Culturing the immortalized glial cells alongside the stem-cell derived dopamine neurons -- although not touching each other -- resulted in a growth of dopamine cells three to 10 times what is normally seen.

But Dr. Bhatia, who read the report, said this step might have contributed to the uncontrolled growth of the cells. Even though the immortalized glial cells and dopamine cells were not touching each other, there could have been chemical cues exchanged that affected the implanted cells, he said.
"The number of cells they're getting is incredible," said Dr. Bhatia after reading the report. "But at what cost did they gain that efficiency?" In a series of trials, the researchers next implanted
tissues of 500,000 cells each into the midbrain region of dozens of rats, which, as a result of a chemical injection, suffered a condition similar to Parkinson's. Seventy per cent of the cells
transplanted made dopamine.

Before the treatment, rats with the Parkinson's-like disease suffered from constant tremors and a lack of co-ordination. But four weeks after the transplants, Dr. Goldman said, they showed a marked improvement from the control group of untreated rats.

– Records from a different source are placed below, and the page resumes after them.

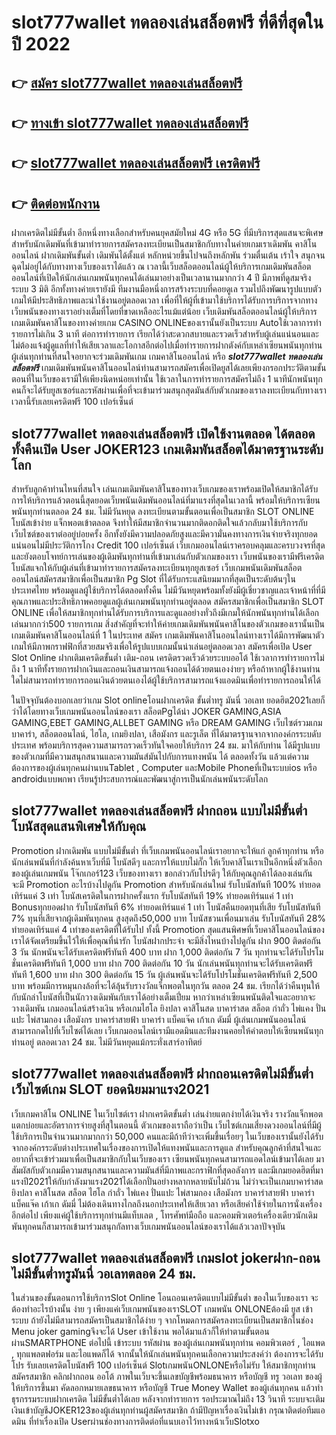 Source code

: # slot777wallet ทดลองเล่นสล็อตฟรี  ที่ดีที่สุดในปี 2022

## 👉 [สมัคร slot777wallet ทดลองเล่นสล็อตฟรี](https://slot777wallet.com/)
## 👉 [ทางเข้า slot777wallet ทดลองเล่นสล็อตฟรี](https://slot777wallet.com/)
## 👉 [slot777wallet ทดลองเล่นสล็อตฟรี เครดิตฟรี](https://slot777wallet.com/)
## 👉 [ติดต่อพนักงาน](https://slot777wallet.com/)


ฝากเครดิตไม่มีขั้นต่ำ  อีกหนึ่งทางเลือกสำหรับคนยุคสมัยใหม่ 4G หรือ 5G ที่มีบริการสุดแสนจะพิเศษสำหรับนักเดิมพันที่เข้ามาทำรายการสมัครลงทะเบียนเป็นสมาชิกกับทางในค่ายเกมเราเดิมพัน คาสิโนออนไลน์ ฝากเดิมพันขั้นต่ำ เดิมพันได้ตั้งแต่ หลักหน่วยขึ้นไปจนถึงหลักพัน ร่วมตื่นเต้น เร้าใจ สนุกจนฉุดไม่อยู่ได้กับทางทางเว็บของเราได้แล้ว ณ เวลานี้เว็บสล็อตออนไลน์ผู้ให้บริการเกมเดิมพันสล็อตออนไลน์ที่เปิดให้นักเล่นเกมพนันทุกคนได้เล่นมาอย่างเป็นเวลานานมากกว่า 4 ปี มีภาพที่ดูสมจริง ระบบ 3 มิติ
อีกทั้งทางค่ายเรายังมี ทีมงานมือหนึ่งการสร้างระบบที่คอยดูเล  รวมไปถึงพัฒนารูปแบบตัวเกมให้มีประสิทธิภาพและน่าใช้งานอยู่ตลอดเวลา เพื่อที่ให้ผู้ที่เข้ามาใช้บริการได้รับการบริการจากทางเว็บพนันของทางเราอย่างเต็มที่โดยที่ขาดเหลืออะไรแม้แต่น้อย เว็บเดิมพันสล็อตออนไลน์ผู้ให้บริการเกมเดิมพันคาสิโนของทางค่ายเกม CASINO ONLINEของเรานั้นยังเป็นระบบ Autoใช้เวลาการทำรายการไม่เกิน 3 นาที ต่อการทำรายการ เรียกได้ว่าสะดวกสบายและรวดเร็วสำหรับผู้เล่นแน่นอนและไม่ต้องแจ้งผู้ดูแลที่ทำให้เสียเวลาและโอกาสอีกต่อไปเมื่อทำรายการฝากตังค์กับเหล่าเซียนพนันทุกท่าน
ผู้เล่นทุกท่านที่สนใจอยากจะร่วมเดิมพันเกม เกมคาสิโนออนไลน์ หรือ ***slot777wallet ทดลองเล่นสล็อตฟรี*** เกมเดิมพันพนันคาสิโนออนไลน์ท่านสามารถสมัครเพื่อเปิดยูสได้เลยเพียงกรอกประวัติตามขั้นตอนที่ในเว็บของเรามีให้เพียงนิดหน่อยเท่านั้น ใช้เวลาในการทำรายการสมัครไม่ถึง 1 นาทีนักพนันทุกคนก็จะได้รับยูสเซอร์และรหัสผ่านเพื่อที่จะเข้ามาร่วมสนุกสุดมันส์กับตัวเกมของเราลงทะเบียนกับทางเราเวลานี้รับเลยเครดิตฟรี 100 เปอร์เซ็นต์

## slot777wallet ทดลองเล่นสล็อตฟรี เปิดใช้งานตลอด ได้ตลอดทั้งคืนเปิด User JOKER123 เกมเดิมพันสล็อตได้มาตรฐานระดับโลก

สำหรับลูกค้าท่านไหนที่สนใจ เล่นเกมเดิมพันคาสิโนของทางเว็บเกมของเราพร้อมเปิดให้สมาชิกได้รับการให้บริการแล้วตอนนี้สุดยอดเว็บพนันเดิมพันออนไลน์ที่มาแรงที่สุดในเวลานี้ พร้อมให้บริการเซียนพนันทุกท่านตลอด 24 ชม. ไม่มีวันหยุด ลงทะเบียนตามขั้นตอนเพื่อเป็นสมาชิก SLOT ONLINE โบนัสเข้าง่าย แจ็กพอตเข้าตลอด จึงทำให้มีสมาชิกจำนวนมากติดอกติดใจแล้วกลับมาใช้บริการกับเว็บไซต์ของเราต่ออยู่บ่อยครั้ง อีกทั้งยังมีความปลอดภัยสูงและมีความั่นคงทางการเงินจ่ายจริงทุกยอดแน่นอนไม่มีประวัติการโกง Credit 100 เปอร์เซ็นต์ เว็บเกมออนไลน์เราครอบคลุมและครบวงจรที่สุดและยังตอบโจทย์การเล่นของผู้เดิมพันทุกท่านที่เข้ามาเล่นกับตัวเกมของเรา
เว็บพนันของเรามีฟรีเครดิตโบนัสแจกให้กับผู้เล่นที่เข้ามาทำรายการสมัครลงทะเบียนทุกยูสเซอร์ เว็บเกมพนันเดิมพันสล็อตออนไลน์สมัครสมาชิกเพื่อเป็นสมาชิก  Pg Slot ที่ได้รับกระแสนิยมมากที่สุดเป็นระดับต้นๆในประเทศไทย พร้อมดูแลผู้ใช้บริการได้ตลอดทั้งคืน ไม่มีวันหยุดพร้อมทั้งยังมีผู้เชี่ยวชาญและเจ้าหน้าที่ที่มีคุณภาพและประสิทธิภาพคอยดูแลผู้เล่นเกมพนันทุกท่านอยู่ตลอด สมัครสมาชิกเพื่อเป็นสมาชิก SLOT ONLINE เพื่อให้สมาชิกทุกท่านได้รับการบริการและดูแลอย่างทั่วถึงมีเกมให้นักพนันทุกท่านได้เลือกเล่นมากกว่า500 รายการเกม
สิ่งสำคัญที่จะทำให้ค่ายเกมเดิมพันพนันคาสิโนของตัวเกมของเรานั้นเป็นเกมเดิมพันคาสิโนออนไลน์ที่ 1 ในประเทศ สมัคร  เกมเดิมพันคาสิโนออนไลน์ทางเราได้มีการพัฒนาตัวเกมให้มีภาพกราฟฟิกที่สวยสมจริงเพื่อให้รูปแบบเกมนั้นน่าเล่นอยู่ตลอดเวลา สมัครเพื่อเปิด User Slot Online ฝากเติมเครดิตขั้นต่ำ เติม-ถอน เครดิตรวดเร็วด้วยระบบออโต้ ใช้เวลาการทำรายการไม่ถึง 1 นาทีทั้งรายการฝากเงินและถอนเงินสามารถแจ้งถอนได้ด้วยตนเองง่ายๆ หรือถ้าหากผู้ใช้งานท่านใดไม่สามารถทำรายการถอนเงินด้วยตนเองได้ผู้ใช้บริการสามารถแจ้งแอดมินเพื่อทำรายการถอนให้ได้

ในปัจจุบันต้องบอกเลยว่าเกม Slot onlineโอนฝากเครดิต ขั้นต่ำทรู มันนี่ วอเลท ยอดฮิต2021เลยก็ว่าได้โดยทางเว็บเกมพนันออนไลน์ของเรา สล็อตPgได้นำ  JOKER GAMING,ASIA GAMING,EBET GAMING,ALLBET GAMING หรือ DREAM GAMING เว็บไซต์รวมเกมบาคาร่า, สล็อตออนไลน์, ไฮโล, เกมยิงปลา, เสือมังกร และรูเล็ต ที่ได้มาตรฐานจากจากองค์กรระบดับประเทศ พร้อมบริการสุดความสามารถรวดเร็วทันใจคอยให้บริการ 24 ชม. มาให้กับท่าน ได้มีรูปแบบของตัวเกมที่มีความสนุกสนานและความมันส์มันไปกับการแทงพนัน ได้ ตลอดทั้งวัน แล้วแต่ความต้องการของผู้เล่นทุกคนผ่านบนTablet , Computer และMobile Phoneที่เป็นระบบios หรือ androidแบบพกพา เรียนรู้ประสบการณ์และพัฒนาสู่การเป็นนักเล่นพนันระดับโลก

## slot777wallet ทดลองเล่นสล็อตฟรี ฝากถอน แบบไม่มีขั้นต่ำ โบนัสสุดแสนพิเศษให้กับคุณ

 Promotion  ฝากเดิมพัน แบบไม่มีขั้นต่ำ ที่เว็บเกมพนันออนไลน์เราอยากจะให้แก่  ลูกค้าทุกท่าน หรือนักเล่นพนันที่กำลังค้นหาเว็บที่มี โบนัสดีๆ และการให้แบบไม่กั๊ก ให้เว็บคาสิโนเราเป็นอีกหนึ่งตัวเลือกของผู้เล่นเกมพนัน โจ๊กเกอร์123 เว็บของทางเรา ขอกล่าวกับโปรดีๆ ให้กับคุณลูกค้าได้ลองเล่นกัน จะมี Promotion อะไรบ้างไปดูกัน
 Promotion สำหรับนักเล่นใหม่ รับโบนัสทันที 100% ทำยอดเทิร์นแค่ 3 เท่า
โบนัสเครดิตในการฝากครั้งแรก รับโบนัสทันที 19% ทำยอดเทิร์นแค่ 1 เท่า
Bonusทุกยอดฝาก รับโบนัสทันที 6% ทำยอดเทิร์นแค่ 1 เท่า
โบนัสคืนยอดทุนที่เสีย รับโบนัสทันที 7% ทุนที่เสียจากผู้เดิมพันทุกคน สูงสุดถึง50,000 บาท
โบนัสชวนเพื่อนมาเล่น รับโบนัสทันที 28% ทำยอดเทิร์นแค่ 4 เท่าของเครดิตที่ได้รับไป
ทั้งนี้ Promotion สุดแสนพิศษที่เว็บคาสิโนออนไลน์ของเราได้จัดเตรียมขึ้นไว้ให้เพื่อคุณที่น่ารัก โบนัสฝากประจำ จะมีสิ่งไหนบ้างไปดูกัน
ฝาก 900 ติดต่อกัน 3 วัน นักพนันจะได้รับเครดิตฟรีทันที 400 บาท
ฝาก 1,000 ติดต่อกัน 7 วัน ทุกท่านจะได้รับโปรโมชั่นเครดิตฟรีทันที 1,000 บาท
ฝาก 700 ติดต่อกัน 10 วัน นักเล่นพนันทุกท่านจะได้รับเครดิตฟรีทันที 1,600 บาท
ฝาก 300 ติดต่อกัน 15 วัน ผู้เล่นพนันจะได้รับโปรโมชั่นเครดิตฟรีทันที 2,500 บาท
พร้อมมีการหมุนกงล้อที่จะได้ลุ้นรับรางวัลแจ็กพอตในทุกวัน ตลอด 24 ชม. เรียกได้ว่าคืนทุนให้กับนักล่าโบนัสที่เป็นนักวางเดิมพันกับเราได้อย่างเต็มเปี่ยม หากว่าเหล่าเซียนพนันติดใจและอยากจะวางเดิมพัน เกมออนไลน์สร้างเงิน หรือเกมไฮโล ยิงปลา คาสิโนสด บาคาร่าสด สล็อต กำถั่ว ไพ่แคง ปั่นแปะ ไพ่สามกอง เสือมังกร บาคาร่าสายฟ้า บาคาร่า แบ็คแจ๊ค เก้าเก ดัมมี่ ผู้เล่นเกมพนันออนไลน์สามารถกดไปที่เว็บไซต์ได้เลย เว็บเกมออนไลน์เรามีแอดมินและทีมงานคอยให้คำตอบให้เซียนพนันทุกท่านอยู่ ตลอดเวลา 24 ชม. ไม่มีวันหยุดแม้กระทั่งเสาร์อาทิตย์

## slot777wallet ทดลองเล่นสล็อตฟรี ฝากถอนเครดิตไม่มีขั้นต่ำ  เว็บไซต์เกม SLOT ยอดนิยมมาแรง2021

เว็บเกมคาสิโน ONLINE ในเว็บไซต์เรา ฝากเครดิตขั้นต่ำ เล่นง่ายแตกง่ายได้เงินจริง รางวัลแจ็กพอตแตกบ่อยและอัตราการจ่ายสูงที่สุในตอนนี้ ตัวเกมของเราถือว่าเป็น เว็บไซต์เกมเสี่ยงดวงออนไลน์ที่มีผู้ใช้บริการเป็นจำนวนมากมากกว่า 50,000 คนและมีถ้าทีว่าจะเพิ่มขึ้นเรื่อยๆ ในเว็บของเรานั้นยังได้รับจากองค์กรระดับต่างประเทศในเรื่องของการเปิดให้แทงพนันและการดูแล สำหรับคุณลูกค้าที่สนใจและอยากที่จะเข้าร่วมมาเพื่อเป็นสมาชิกกับในเว็บของเรา เซียนพนันทุกคนสามารถแอดไลน์เข้ามาได้เลย
	มาสัมผัสกับตัวเกมมีความสนุกสนานและความมันส์ที่มีภาพและกราฟิกที่สุดอลังการ และมีเกมยอดฮิตที่มาแรงปี2021ให้กับกำลังมาแรง2021ได้เลือกปั่นอย่างหลากหลายนับไม่ถ้วน  ไม่ว่าจะเป็นเกมบาคาร่าสด ยิงปลา คาสิโนสด สล็อต ไฮโล กำถั่ว ไพ่แคง ปั่นแปะ ไพ่สามกอง เสือมังกร บาคาร่าสายฟ้า บาคาร่า แบ็คแจ๊ค เก้าเก ดัมมี่ ไม่ต้องเดินทางไกลถึงนอกประเทศให้เสียเวลา หรือเสียค่าใช้จ่ายในการนั่งเครื่องอีกต่อไป เพียงแค่ผู้ใช้บริการทุกท่านมีแท็บเลต , โทรศัพท์มือถือ และคอมพิวเตอร์เครื่องเดียวนักเดิมพันทุกคนก็สามารถเข้ามาร่วมสนุกกัลทางเว็บเกมพนันออนไลน์ของเราได้แล้วเวลาปัจจุบัน

## slot777wallet ทดลองเล่นสล็อตฟรี เกมslot jokerฝาก-ถอน ไม่มีขั้นต่ำทรูมันนี่ วอเลทตลอด 24 ชม.

ในส่วนของขั้นตอนการใช้บริการSlot Online โอนถอนเครดิตแบบไม่มีขั้นต่ำ ของในเว็บของเรา จะต้องทำอะไรบ้างนั้น ง่าย ๆ เพียงแค่เว็บเกมพนันของเราSLOT เกมพนัน ONLONEต้องมี ยูส เข้าระบบ ถ้ายังไม่มีสามารถสมัครเป็นสมาชิกได้ง่าย ๆ จากโหมดการสมัครลงทะเบียนเป็นสมาชิกในช่อง Menu joker gamingจึงจะได้ User เข้าใช้งาน พอได้มาแล้วก็ให้ทำตามขั้นตอนผ่านSMARTPHONE ต่อไปนี้
เข้าระบบ รหัสผ่าน  ของผู้เล่นเกมพนันทุกท่าน คอมพิวเตอร์ , ไอแพด , ทุกแพลตฟอร์ม และไอแพดก็ได้
จากนั้นให้นักเล่นพนันทุกคนเลือกความประสงค์ว่า ต้องการจะได้รับโปร รับเลยเครดิตโบนัสฟรี 100 เปอร์เซ็นต์  SlotเกมพนันONLONEหรือไม่รับ
ให้สมาชิกทุกท่านสมัครสมาชิก คลิกฝากถอน ออโต้ ภาพในเว็บจะขึ้นเลขบัญชีพร้อมธนาคาร หรือบัญชี ทรู วอเลท ของผู้ให้บริการขึ้นมา
คัดลอกหมายเลขธนาคาร หรือบัญชี  True Money Wallet ของผู้เล่นทุกคน แล้วทำธุรกรรมระบบฝากเครดิต ไม่มีขั้นต่ำได้เลย
หลังจากทำรายการ รอประมาณไม่ถึง 13 วินาที ระบบจะเติมเงินเข้าบัญชีJOKER123ของผู้เล่นทุกท่านผู้สมัครสมาชิก
ถ้ามีปัญหาเรื่องเงินไม่เข้า กรุณาติดต่อทีมแอดมิน ที่ทำเรื่องเปิด Userผ่านช่องทางการติดต่อที่แนบเอาไว้ทางหน้าเว็บSlotxo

"It was really a complete recovery on the part of the animal. By six to eight weeks, they're normal," he said. "That's a more powerful effect than ever seen before."

But at 10 weeks, when the animals were autopsied, the researchers discovered that the implanted tissue had given rise to more than just dopamine cells.

Several cells had begun to divide at a fairly steady pace, the hallmark of cells growing into a tumour.

Where the dopamine cells once made up 70 per cent of the tissue implanted, at the autopsy they made up only about 25 per cent.

"They were undifferentiated neural cells that were expanding and dividing, and those are cells you don't want there. You don't need to be a neuro-oncologist to say, that's the start of a tumour," Dr. Goldman said.

Dr. Bhatia also raised the possibility that the years-old and scant stem lines available to government researchers in the United States may also have had tumourigenic properties from the start that skewed the experiment.
Dr. Goldman and his team are now redoing the experiment on the basis that neural cells other than dopamine-cells in the transplanted tissue led to the tumour growth.

"We are going to have to absolutely purify the cell type of interest," Dr. Goldman said. "This really pushes this [kind of transplant work] back in terms of clinical use.

"It's not ready for prime time, that's for sure."